A Random Walk Through Idea Space: Concurrency and Parallelism in Clojure

I was pleased to be speaking at the Clojure Exchange recently (at least it was recently when I started writing this blog post). I suggested to Bruce that a talk on concurrency and parallelism would be good because since most of the books were published reducers and core.async have appeared giving us even more options in Clojure and we have a new runtime in Clojurescript (I also ranted that our books get it a bit wrong).

The goals of the talk were:

Give people solid working definitions of concurrency and parallelism
Refresher on reference types (and that you don’t automatically get parallelism with them)
Show some easy ways to get parallelism in your programs
Demo a nice pattern serialising access to something non-threadsafe with an agent
Explain Reducers as a way of getting parallelism (and the idea reduce/fold itself is no good for it)
Introduce CSP via core.async as a way of programming concurrently (that sometimes runs in parallel)
Point people at people way smarter than me talking for a bit longer than I had about just one of the things I tried to

Slides are here, video here but I will expand on a few ideas here too

Concurrency is not parallelism

It has been said better by Rob Pike in this talk but the definition is:

Concurrency is the composition of independently executing ‘processes’

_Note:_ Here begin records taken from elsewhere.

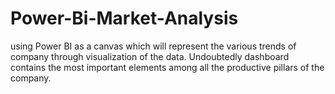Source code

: # Power-Bi-Market-Analysis
using Power BI as a canvas which will represent the various trends of company through visualization of the data. Undoubtedly dashboard contains the most important elements among all the productive pillars of the company. 
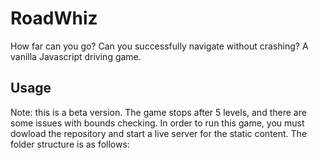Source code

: # RoadWhiz
How far can you go? Can you successfully navigate without crashing? A vanilla Javascript driving game. 

## Usage
Note: this is a beta version. The game stops after 5 levels, and there are some issues with bounds checking.
In order to run this game, you must dowload the repository and start a live server for the static content. The folder structure is as follows:
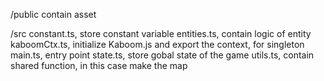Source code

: /public
contain asset

/src
constant.ts, store constant variable
entities.ts, contain logic of entity
kaboomCtx.ts, initialize Kaboom.js and export the context, for singleton
main.ts, entry point
state.ts, store gobal state of the game
utils.ts, contain shared function, in this case make the map
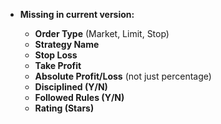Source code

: * **Missing in current version:**

  * **Order Type** (Market, Limit, Stop)
  * **Strategy Name**
  * **Stop Loss**
  * **Take Profit**
  * **Absolute Profit/Loss** (not just percentage)
  * **Disciplined (Y/N)**
  * **Followed Rules (Y/N)**
  * **Rating (Stars)**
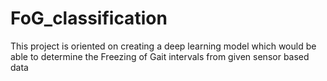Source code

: # FoG_classification
This project is oriented on creating a deep learning model which would be able to determine the Freezing of Gait intervals from given sensor based data
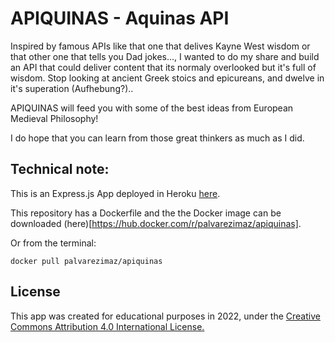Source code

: # APIQUINAS - Aquinas API

Inspired by famous APIs like that one that delives Kayne West wisdom or that other one that tells you Dad jokes..., I wanted to do my share and build an API that could deliver content that its normaly overlooked but it's full of wisdom. Stop looking at ancient Greek stoics and epicureans, and dwelve in it's superation (Aufhebung?)..

APIQUINAS will feed you with some of the best ideas from European Medieval Philosophy!

I do hope that you can learn from those great thinkers as much as I did.

## Technical note:

This is an Express.js App deployed in Heroku
[here](https://apiquinas.herokuapp.com/).

This repository has a Dockerfile and the the Docker image can be downloaded (here)[https://hub.docker.com/r/palvarezimaz/apiquinas].

Or from the terminal:

`docker pull palvarezimaz/apiquinas`

## License

This app was created for educational purposes in 2022, under the <a target="_blank" href="https://creativecommons.org/licenses/by/4.0/">Creative Commons Attribution 4.0 International License.
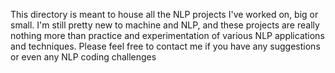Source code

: 
This directory is meant to house all the NLP projects I've worked on, big or small. 
I'm still pretty new to machine and NLP, and these projects are really nothing more 
than practice and experimentation of various NLP applications and techniques.
Please feel free to contact me if you have any suggestions or even any NLP coding challenges
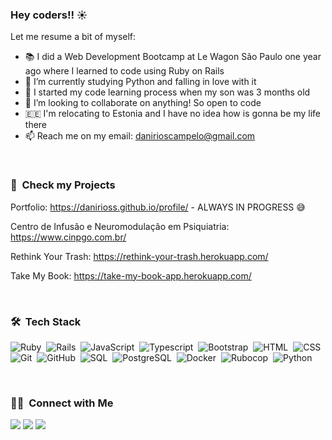
### Hey coders!! ☀️

Let me resume a bit of myself:
- 📚 I did a Web Development Bootcamp at Le Wagon São Paulo one year ago where I learned to code using Ruby on Rails
- 🐍 I’m currently studying Python and falling in love with it
- 🤯 I started my code learning process when my son was 3 months old
- 👯 I’m looking to collaborate on anything! So open to code
- 🇪🇪 I'm relocating to Estonia and I have no idea how is gonna be my life there
- 📫 Reach me on my email: danirioscampelo@gmail.com

</br>

### 👀 &nbsp;Check my Projects

Portfolio:
https://danirioss.github.io/profile/ - ALWAYS IN PROGRESS 😅

Centro de Infusão e Neuromodulação em Psiquiatria:
https://www.cinpgo.com.br/ 

Rethink Your Trash:
https://rethink-your-trash.herokuapp.com/

Take My Book:
https://take-my-book-app.herokuapp.com/

</br>

### 🛠 &nbsp;Tech Stack

![Ruby](https://img.shields.io/badge/-Ruby-05122A?style=flat&logo=ruby)&nbsp;
![Rails](https://img.shields.io/badge/-Rails-05122A?style=flat&logo=rubyonrails)&nbsp;
![JavaScript](https://img.shields.io/badge/-JavaScript-05122A?style=flat&logo=javascript)&nbsp;
![Typescript](https://img.shields.io/badge/-Typescript-05122A?style=flat&logo=typescript)&nbsp;
![Bootstrap](https://img.shields.io/badge/-Bootstrap-05122A?style=flat&logo=bootstrap&logoColor=563D7C)&nbsp;
![HTML](https://img.shields.io/badge/-HTML-05122A?style=flat&logo=HTML5)&nbsp;
![CSS](https://img.shields.io/badge/-CSS-05122A?style=flat&logo=CSS3&logoColor=1572B6)\
![Git](https://img.shields.io/badge/-Git-05122A?style=flat&logo=git)&nbsp;
![GitHub](https://img.shields.io/badge/-GitHub-05122A?style=flat&logo=github)&nbsp;
![SQL](https://img.shields.io/badge/-SQL-05122A?style=flat&logo=sql)&nbsp;
![PostgreSQL](https://img.shields.io/badge/-PostgreSQL-05122A?style=flat&logo=postgresql)&nbsp;
![Docker](https://img.shields.io/badge/-Docker-05122A?style=flat&logo=docker)&nbsp;
![Rubocop](https://img.shields.io/badge/-Rubocop-05122A?style=flat&logo=rubocop)&nbsp;
![Python](https://img.shields.io/badge/-Python-05122A?style=flat&logo=python)&nbsp;

</br>

### 🤝🏻 &nbsp;Connect with Me

<p>
<a href="https://www.linkedin.com/in/danirioss/"><img src="https://img.shields.io/badge/-danirioss-0077B5?style=flat&logo=Linkedin&logoColor=white"/></a>
<a href="https://instagram.com/dani_rioss"><img src="https://img.shields.io/badge/-@dani_rioss-E4405F?style=flat&logo=Instagram&logoColor=white"/></a>
<a href="https://twitter.com/dani_risos"><img src="https://img.shields.io/badge/-@dani_risos-188CD8?style=flat&logo=Twitter&logoColor=white"/></a>
</p>
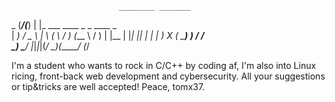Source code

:                             ________ _______ 
 _                         (_______/(_______)
| |_    ___   ____   _   _    ____        _  
|  _)  / _ \ |    \ ( \ / )  (___ \      / ) 
| |__ | |_| || | | | ) X (  _____) )    / /  
 \___) \___/ |_|_|_|(_/ \_)(______/    (_/   
                                             
I'm a student who wants to rock in C/C++ by coding af, I'm also into Linux ricing, front-back web development and cybersecurity.
All your suggestions or tip&tricks are well accepted!
Peace, tomx37.

<!---
TommaruX3700/TommaruX3700 is a ✨ special ✨ repository because its `README.md` (this file) appears on your GitHub profile.
You can click the Preview link to take a look at your changes.
--->
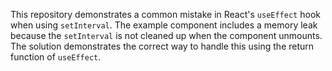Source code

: This repository demonstrates a common mistake in React's `useEffect` hook when using `setInterval`.  The example component includes a memory leak because the `setInterval` is not cleaned up when the component unmounts. The solution demonstrates the correct way to handle this using the return function of `useEffect`.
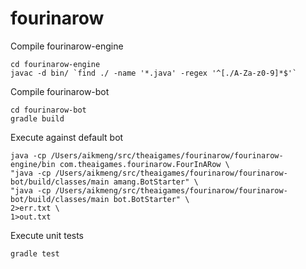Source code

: fourinarow
============

Compile fourinarow-engine

    cd fourinarow-engine
    javac -d bin/ `find ./ -name '*.java' -regex '^[./A-Za-z0-9]*$'`

Compile fourinarow-bot

    cd fourinarow-bot
    gradle build

Execute against default bot

    java -cp /Users/aikmeng/src/theaigames/fourinarow/fourinarow-engine/bin com.theaigames.fourinarow.FourInARow \
    "java -cp /Users/aikmeng/src/theaigames/fourinarow/fourinarow-bot/build/classes/main amang.BotStarter" \
    "java -cp /Users/aikmeng/src/theaigames/fourinarow/fourinarow-bot/build/classes/main bot.BotStarter" \
    2>err.txt \
    1>out.txt

Execute unit tests

    gradle test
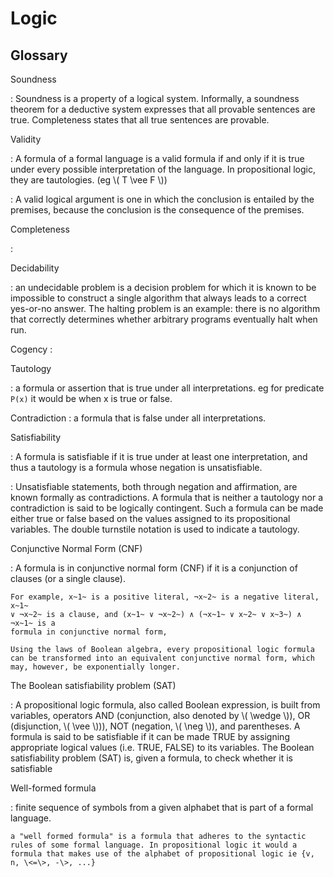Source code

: # Logic

## Glossary

Soundness

:   Soundness is a property of a logical system. Informally, a soundness
    theorem for a deductive system expresses that all provable sentences
    are true. Completeness states that all true sentences are provable.

Validity

:   A formula of a formal language is a valid formula if and only if it
    is true under every possible interpretation of the language. In
    propositional logic, they are tautologies. (eg \\( T \\vee F \\))

:   A valid logical argument is one in which the conclusion is entailed
    by the premises, because the conclusion is the consequence of the
    premises.

Completeness

:

Decidability

:   an undecidable problem is a decision problem for which it is known
    to be impossible to construct a single algorithm that always leads
    to a correct yes-or-no answer. The halting problem is an example:
    there is no algorithm that correctly determines whether arbitrary
    programs eventually halt when run.

Cogency
:

Tautology

:   a formula or assertion that is true under all interpretations. eg
    for predicate `P(x)` it would be when x is true or false.

Contradiction
:   a formula that is false under all interpretations.

Satisfiability

:   A formula is satisfiable if it is true under at least one
    interpretation, and thus a tautology is a formula whose negation is
    unsatisfiable.

:   Unsatisfiable statements, both through negation and affirmation, are
    known formally as contradictions. A formula that is neither a
    tautology nor a contradiction is said to be logically contingent.
    Such a formula can be made either true or false based on the values
    assigned to its propositional variables. The double turnstile
    notation is used to indicate a tautology.

Conjunctive Normal Form (CNF)

:   A formula is in conjunctive normal form (CNF) if it is a conjunction
    of clauses (or a single clause).

    For example, x~1~ is a positive literal, ¬x~2~ is a negative literal, x~1~
    ∨ ¬x~2~ is a clause, and (x~1~ ∨ ¬x~2~) ∧ (¬x~1~ ∨ x~2~ ∨ x~3~) ∧ ¬x~1~ is a
    formula in conjunctive normal form,

    Using the laws of Boolean algebra, every propositional logic formula
    can be transformed into an equivalent conjunctive normal form, which
    may, however, be exponentially longer.
The Boolean satisfiability problem (SAT)

:   A propositional logic formula, also called Boolean expression, is
    built from variables, operators AND (conjunction, also denoted by
    \\( \\wedge \\)), OR (disjunction, \\( \\vee \\))), NOT (negation, \\(
    \\neg \\)),
    and parentheses. A formula is said to be satisfiable if it can be
    made TRUE by assigning appropriate logical values (i.e. TRUE, FALSE)
    to its variables. The Boolean satisfiability problem (SAT) is, given
    a formula, to check whether it is satisfiable

Well-formed formula

:   finite sequence of symbols from a given alphabet that is part of a
    formal language.

    a "well formed formula" is a formula that adheres to the syntactic
    rules of some formal language. In propositional logic it would a
    formula that makes use of the alphabet of propositional logic ie {v,
    n, \<=\>, -\>, ...}
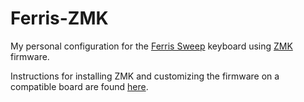 # Ferris-ZMK

My personal configuration for the [Ferris Sweep](https://github.com/davidphilipbarr/Sweep) keyboard using [ZMK](https://zmk.dev/docs) firmware. 

Instructions for installing ZMK and customizing the firmware on a compatible board are found [here](https://zmk.dev/docs/user-setup). 
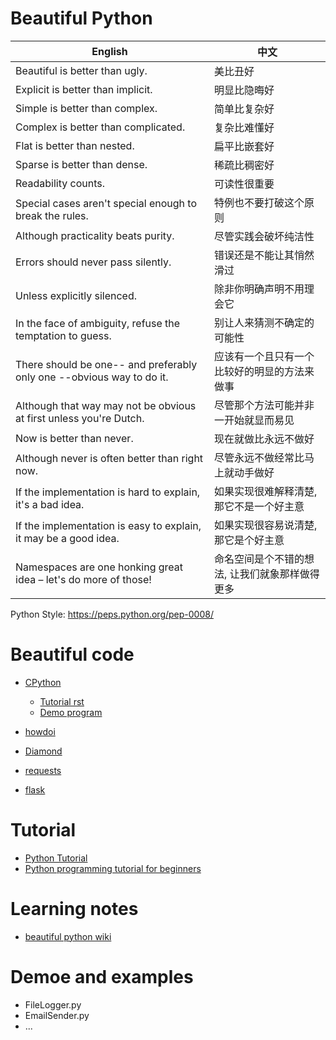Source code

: # Beautiful Python


English                                     | 中文
---------------------------------------- | -------------
Beautiful is better than ugly.           | 美比丑好
Explicit is better than implicit.    | 明显比隐晦好
Simple is better than complex.       | 简单比复杂好
Complex is better than complicated.  | 复杂比难懂好
Flat is better than nested.			 | 扁平比嵌套好
Sparse is better than dense.         | 稀疏比稠密好
Readability counts.                  | 可读性很重要
Special cases aren't special enough to break the rules.  | 特例也不要打破这个原则
Although practicality beats purity.                      | 尽管实践会破坏纯洁性
Errors should never pass silently.                       | 错误还是不能让其悄然滑过
Unless explicitly silenced.                              | 除非你明确声明不用理会它
In the face of ambiguity, refuse the temptation to guess. | 别让人来猜测不确定的可能性
There should be one-- and preferably only one --obvious way to do it. | 应该有一个且只有一个比较好的明显的方法来做事
Although that way may not be obvious at first unless you're Dutch. | 尽管那个方法可能并非一开始就显而易见
Now is better than never. | 现在就做比永远不做好
Although never is often better than right now. | 尽管永远不做经常比马上就动手做好
If the implementation is hard to explain, it's a bad idea. | 如果实现很难解释清楚, 那它不是一个好主意
If the implementation is easy to explain, it may be a good idea. | 如果实现很容易说清楚, 那它是个好主意
Namespaces are one honking great idea – let's do more of those! | 命名空间是个不错的想法, 让我们就象那样做得更多

Python Style: https://peps.python.org/pep-0008/

# Beautiful code

* [CPython](https://github.com/python/cpython)
  - [Tutorial rst](https://github.com/python/cpython/blob/main/Doc/tutorial)
  - [Demo program](https://github.com/python/cpython/blob/main/Tools/demo)
  
* [howdoi](https://github.com/gleitz/howdoi)
* [Diamond](https://github.com/python-diamond/Diamond)
* [requests](https://github.com/psf/requests)
* [flask](https://github.com/pallets/flask)
  
# Tutorial

* [Python Tutorial](https://docs.python.org/3/tutorial/)
* [Python programming tutorial for beginners](https://github.com/Akuli/python-tutorial)


# Learning notes

* [beautiful python wiki](https://github.com/walterfan/beautiful_python/wiki)


# Demoe and examples
* FileLogger.py
* EmailSender.py
* ...

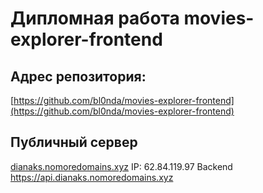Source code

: # Дипломная работа movies-explorer-frontend 

## Адрес репозитория:
[https://github.com/bl0nda/movies-explorer-frontend](https://github.com/bl0nda/movies-explorer-frontend)

## Публичный сервер
[dianaks.nomoredomains.xyz](https://dianaks.nomoredomains.xyz)
IP: 62.84.119.97
Backend https://api.dianaks.nomoredomains.xyz
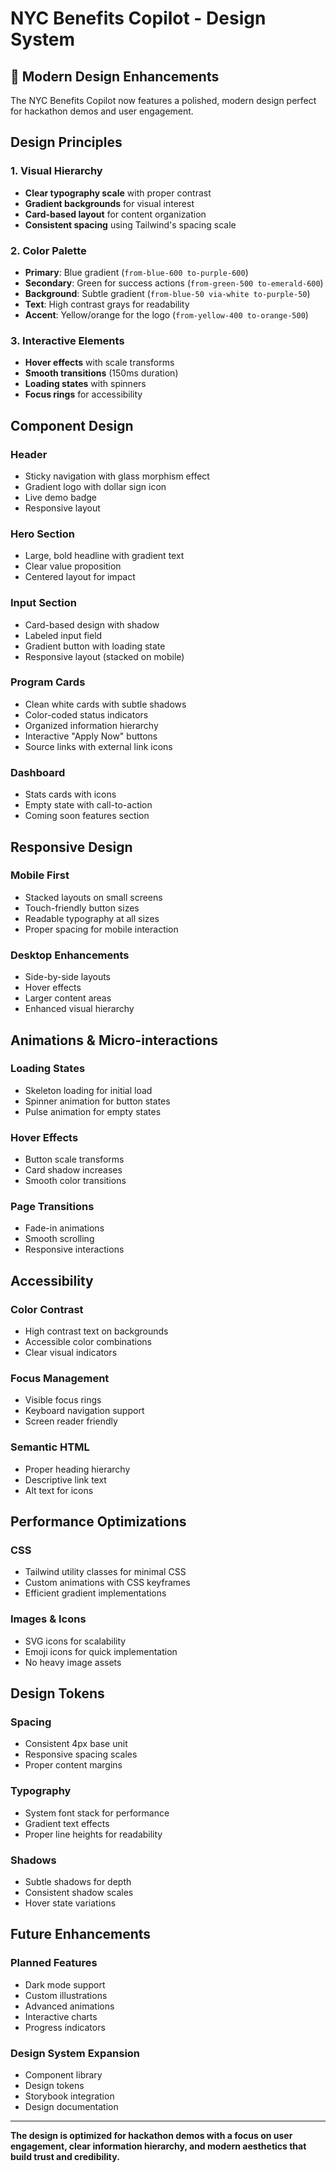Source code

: # NYC Benefits Copilot - Design System

## 🎨 **Modern Design Enhancements**

The NYC Benefits Copilot now features a polished, modern design perfect for hackathon demos and user engagement.

## **Design Principles**

### 1. **Visual Hierarchy**
- **Clear typography scale** with proper contrast
- **Gradient backgrounds** for visual interest
- **Card-based layout** for content organization
- **Consistent spacing** using Tailwind's spacing scale

### 2. **Color Palette**
- **Primary**: Blue gradient (`from-blue-600 to-purple-600`)
- **Secondary**: Green for success actions (`from-green-500 to-emerald-600`)
- **Background**: Subtle gradient (`from-blue-50 via-white to-purple-50`)
- **Text**: High contrast grays for readability
- **Accent**: Yellow/orange for the logo (`from-yellow-400 to-orange-500`)

### 3. **Interactive Elements**
- **Hover effects** with scale transforms
- **Smooth transitions** (150ms duration)
- **Loading states** with spinners
- **Focus rings** for accessibility

## **Component Design**

### **Header**
- Sticky navigation with glass morphism effect
- Gradient logo with dollar sign icon
- Live demo badge
- Responsive layout

### **Hero Section**
- Large, bold headline with gradient text
- Clear value proposition
- Centered layout for impact

### **Input Section**
- Card-based design with shadow
- Labeled input field
- Gradient button with loading state
- Responsive layout (stacked on mobile)

### **Program Cards**
- Clean white cards with subtle shadows
- Color-coded status indicators
- Organized information hierarchy
- Interactive "Apply Now" buttons
- Source links with external link icons

### **Dashboard**
- Stats cards with icons
- Empty state with call-to-action
- Coming soon features section

## **Responsive Design**

### **Mobile First**
- Stacked layouts on small screens
- Touch-friendly button sizes
- Readable typography at all sizes
- Proper spacing for mobile interaction

### **Desktop Enhancements**
- Side-by-side layouts
- Hover effects
- Larger content areas
- Enhanced visual hierarchy

## **Animations & Micro-interactions**

### **Loading States**
- Skeleton loading for initial load
- Spinner animation for button states
- Pulse animation for empty states

### **Hover Effects**
- Button scale transforms
- Card shadow increases
- Smooth color transitions

### **Page Transitions**
- Fade-in animations
- Smooth scrolling
- Responsive interactions

## **Accessibility**

### **Color Contrast**
- High contrast text on backgrounds
- Accessible color combinations
- Clear visual indicators

### **Focus Management**
- Visible focus rings
- Keyboard navigation support
- Screen reader friendly

### **Semantic HTML**
- Proper heading hierarchy
- Descriptive link text
- Alt text for icons

## **Performance Optimizations**

### **CSS**
- Tailwind utility classes for minimal CSS
- Custom animations with CSS keyframes
- Efficient gradient implementations

### **Images & Icons**
- SVG icons for scalability
- Emoji icons for quick implementation
- No heavy image assets

## **Design Tokens**

### **Spacing**
- Consistent 4px base unit
- Responsive spacing scales
- Proper content margins

### **Typography**
- System font stack for performance
- Gradient text effects
- Proper line heights for readability

### **Shadows**
- Subtle shadows for depth
- Consistent shadow scales
- Hover state variations

## **Future Enhancements**

### **Planned Features**
- Dark mode support
- Custom illustrations
- Advanced animations
- Interactive charts
- Progress indicators

### **Design System Expansion**
- Component library
- Design tokens
- Storybook integration
- Design documentation

---

**The design is optimized for hackathon demos with a focus on user engagement, clear information hierarchy, and modern aesthetics that build trust and credibility.**

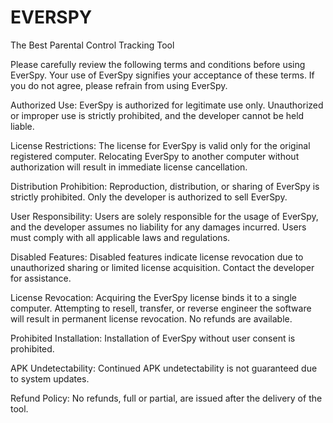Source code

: # EVERSPY
The Best Parental Control Tracking Tool

Please carefully review the following terms and conditions before using EverSpy. Your use of EverSpy signifies your acceptance of these terms. If you do not agree, please refrain from using EverSpy.

Authorized Use: EverSpy is authorized for legitimate use only. Unauthorized or improper use is strictly prohibited, and the developer cannot be held liable.

License Restrictions: The license for EverSpy is valid only for the original registered computer. Relocating EverSpy to another computer without authorization will result in immediate license cancellation.

Distribution Prohibition: Reproduction, distribution, or sharing of EverSpy is strictly prohibited. Only the developer is authorized to sell EverSpy.

User Responsibility: Users are solely responsible for the usage of EverSpy, and the developer assumes no liability for any damages incurred. Users must comply with all applicable laws and regulations.

Disabled Features: Disabled features indicate license revocation due to unauthorized sharing or limited license acquisition. Contact the developer for assistance.

License Revocation: Acquiring the EverSpy license binds it to a single computer. Attempting to resell, transfer, or reverse engineer the software will result in permanent license revocation. No refunds are available.

Prohibited Installation: Installation of EverSpy without user consent is prohibited.

APK Undetectability: Continued APK undetectability is not guaranteed due to system updates.

Refund Policy: No refunds, full or partial, are issued after the delivery of the tool.
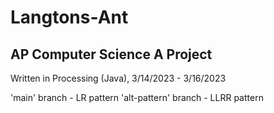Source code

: # Langtons-Ant
## AP Computer Science A Project

Written in Processing (Java), 3/14/2023 - 3/16/2023

'main' branch - LR pattern
'alt-pattern' branch - LLRR pattern
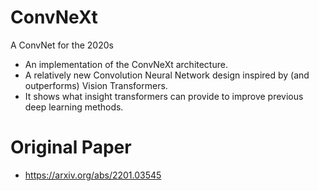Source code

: # ConvNeXt
 A ConvNet for the 2020s

* An implementation of the ConvNeXt architecture. 
* A relatively new Convolution Neural Network design inspired by (and outperforms) Vision Transformers.
* It shows what insight transformers can provide to improve previous deep learning methods. 

# Original Paper
* https://arxiv.org/abs/2201.03545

Parallelism is the simultaneous execution of (possibly related) computations

So:

Concurrency is about the way we structure programs

Parallelism is about the way they run

The nice thing about this definition is it’s then easy to find examples of concurrent but not parallel (running multiple threads on a single core) and parallel but not concurrent (instruction-level parallelism, data parallelism), and even when concurrency and parallelism are both present but to a different extent (running 50 threads multiplexed across 4 cores).

Wikipedia

Is correct

Joe Armstrong in Programming Erlang

C2 Wiki

I like this one as it brings out the two main ways of doing concurrency, either by message passing with no shared state or by managing access to the shared state.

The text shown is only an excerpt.